This recipe for Ground Provisions was shared by my friend Anita, from Guyana. Ground Provisions, also simply called Provisions, is a staple dish in Guyana and includes root vegetables such as yuca (cassava,) sweet potatoes, yams, green plantains, and eddoes. Some, or all of these root vegetables may be included in the dish. The root vegetables are boiled, while onions, peppers, scallions, and garlic are stir fried in a pan. The two are then combined for a delicious, traditional Guyanese dish! Provisions can be eaten this way, or with the addition of fish or meat. Anita enjoys her Provisions with curried fish on top. I decided to make mine with ground organic, grass-fed beef. This dish can be customized to meet your needs.

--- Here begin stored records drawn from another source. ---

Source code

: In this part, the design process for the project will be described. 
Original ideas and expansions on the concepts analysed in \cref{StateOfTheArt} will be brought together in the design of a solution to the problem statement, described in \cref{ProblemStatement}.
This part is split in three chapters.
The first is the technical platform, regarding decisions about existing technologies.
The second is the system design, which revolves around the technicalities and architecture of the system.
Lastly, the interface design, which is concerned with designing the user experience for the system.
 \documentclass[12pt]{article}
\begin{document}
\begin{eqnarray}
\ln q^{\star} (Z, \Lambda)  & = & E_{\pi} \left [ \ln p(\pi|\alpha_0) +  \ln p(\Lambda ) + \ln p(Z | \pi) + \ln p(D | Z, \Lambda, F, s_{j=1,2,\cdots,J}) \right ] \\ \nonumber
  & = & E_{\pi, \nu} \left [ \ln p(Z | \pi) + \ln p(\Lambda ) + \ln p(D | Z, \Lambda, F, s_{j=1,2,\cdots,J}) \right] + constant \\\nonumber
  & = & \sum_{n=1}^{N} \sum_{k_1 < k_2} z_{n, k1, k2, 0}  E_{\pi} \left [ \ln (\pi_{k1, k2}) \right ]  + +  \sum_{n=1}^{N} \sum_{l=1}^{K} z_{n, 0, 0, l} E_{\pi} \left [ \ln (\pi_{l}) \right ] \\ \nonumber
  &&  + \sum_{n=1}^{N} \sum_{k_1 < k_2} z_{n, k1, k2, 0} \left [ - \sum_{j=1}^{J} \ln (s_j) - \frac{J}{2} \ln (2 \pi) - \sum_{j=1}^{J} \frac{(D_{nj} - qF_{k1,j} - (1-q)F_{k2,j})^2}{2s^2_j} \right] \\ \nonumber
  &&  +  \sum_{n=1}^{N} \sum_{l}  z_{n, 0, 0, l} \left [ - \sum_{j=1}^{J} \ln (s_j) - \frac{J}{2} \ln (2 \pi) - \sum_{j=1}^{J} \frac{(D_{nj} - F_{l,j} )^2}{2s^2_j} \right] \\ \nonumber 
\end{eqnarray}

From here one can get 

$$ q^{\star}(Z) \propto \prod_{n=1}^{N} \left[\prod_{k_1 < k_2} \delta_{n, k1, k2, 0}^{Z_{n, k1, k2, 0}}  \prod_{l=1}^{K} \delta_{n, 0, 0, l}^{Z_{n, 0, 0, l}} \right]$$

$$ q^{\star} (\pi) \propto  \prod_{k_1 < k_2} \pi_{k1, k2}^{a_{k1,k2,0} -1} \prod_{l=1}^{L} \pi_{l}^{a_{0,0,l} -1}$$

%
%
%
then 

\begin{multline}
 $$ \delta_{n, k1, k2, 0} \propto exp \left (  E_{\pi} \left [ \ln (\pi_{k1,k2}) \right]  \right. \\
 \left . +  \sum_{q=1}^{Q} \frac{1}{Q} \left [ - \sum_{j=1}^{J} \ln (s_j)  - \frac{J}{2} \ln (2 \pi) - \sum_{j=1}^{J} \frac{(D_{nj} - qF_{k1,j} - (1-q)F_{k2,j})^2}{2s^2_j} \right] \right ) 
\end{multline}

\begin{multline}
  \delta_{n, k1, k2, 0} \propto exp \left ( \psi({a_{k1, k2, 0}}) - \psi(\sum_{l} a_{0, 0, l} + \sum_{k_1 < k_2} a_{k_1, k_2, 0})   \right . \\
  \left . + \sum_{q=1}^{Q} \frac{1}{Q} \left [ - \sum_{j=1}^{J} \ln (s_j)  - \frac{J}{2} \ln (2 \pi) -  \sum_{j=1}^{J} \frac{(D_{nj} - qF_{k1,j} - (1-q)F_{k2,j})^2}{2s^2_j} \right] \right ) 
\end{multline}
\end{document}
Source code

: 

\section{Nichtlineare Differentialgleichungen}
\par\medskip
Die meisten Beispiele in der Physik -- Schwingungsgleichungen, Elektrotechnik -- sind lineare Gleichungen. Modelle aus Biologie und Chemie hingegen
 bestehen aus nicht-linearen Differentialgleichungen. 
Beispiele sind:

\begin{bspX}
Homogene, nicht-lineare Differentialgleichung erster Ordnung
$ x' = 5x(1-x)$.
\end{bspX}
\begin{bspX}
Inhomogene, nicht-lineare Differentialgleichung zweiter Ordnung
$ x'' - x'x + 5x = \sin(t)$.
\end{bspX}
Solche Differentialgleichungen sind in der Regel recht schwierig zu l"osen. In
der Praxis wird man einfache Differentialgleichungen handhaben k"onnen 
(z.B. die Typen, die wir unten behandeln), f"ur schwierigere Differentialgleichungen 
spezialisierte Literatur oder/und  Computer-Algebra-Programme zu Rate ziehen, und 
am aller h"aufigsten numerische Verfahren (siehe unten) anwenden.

Bring a large pot of water to a boil. Add 1 tablespoon pink Himalayan salt.
While water boils, peel provisions (yuca, sweet potatoes, yams, eddoes, and plantains) and cut them into large chunks for boiling.
Place peeled, cut provisions into pot of boiling water. (*Note: Wait 5 minutes before placing plantains into pot, since they don't need as much cooking time.) Boil for 20-25 minutes (15-20 for plantains,) or until fork tender.
While provisions boil, chop onions, peppers, scallions, hot peppers (if using,) and mince garlic cloves.
Add 1 tablespoon organic ghee along with chopped vegetables to preheated frying pan. Season with 1 teaspoon pink Himalayan sea salt and lemon juice.
If adding beef, in a separate frying pan brown 1 pound organic, grass-fed ground beef. Cook until meat is no longer pink.
Once provisions are fork tender (after about 20-25 minutes) drain water.
Add pan fried vegetables to provisions. Stir gently, provisions are soft and easily mashed.
Add cooked ground beef (or fish) to provisions and pan fried vegetables. Garnish with chopped scallions.
Note: Guyanese Ground Provisions are often served with curried fish, either on top or shredded and mixed in with this dish.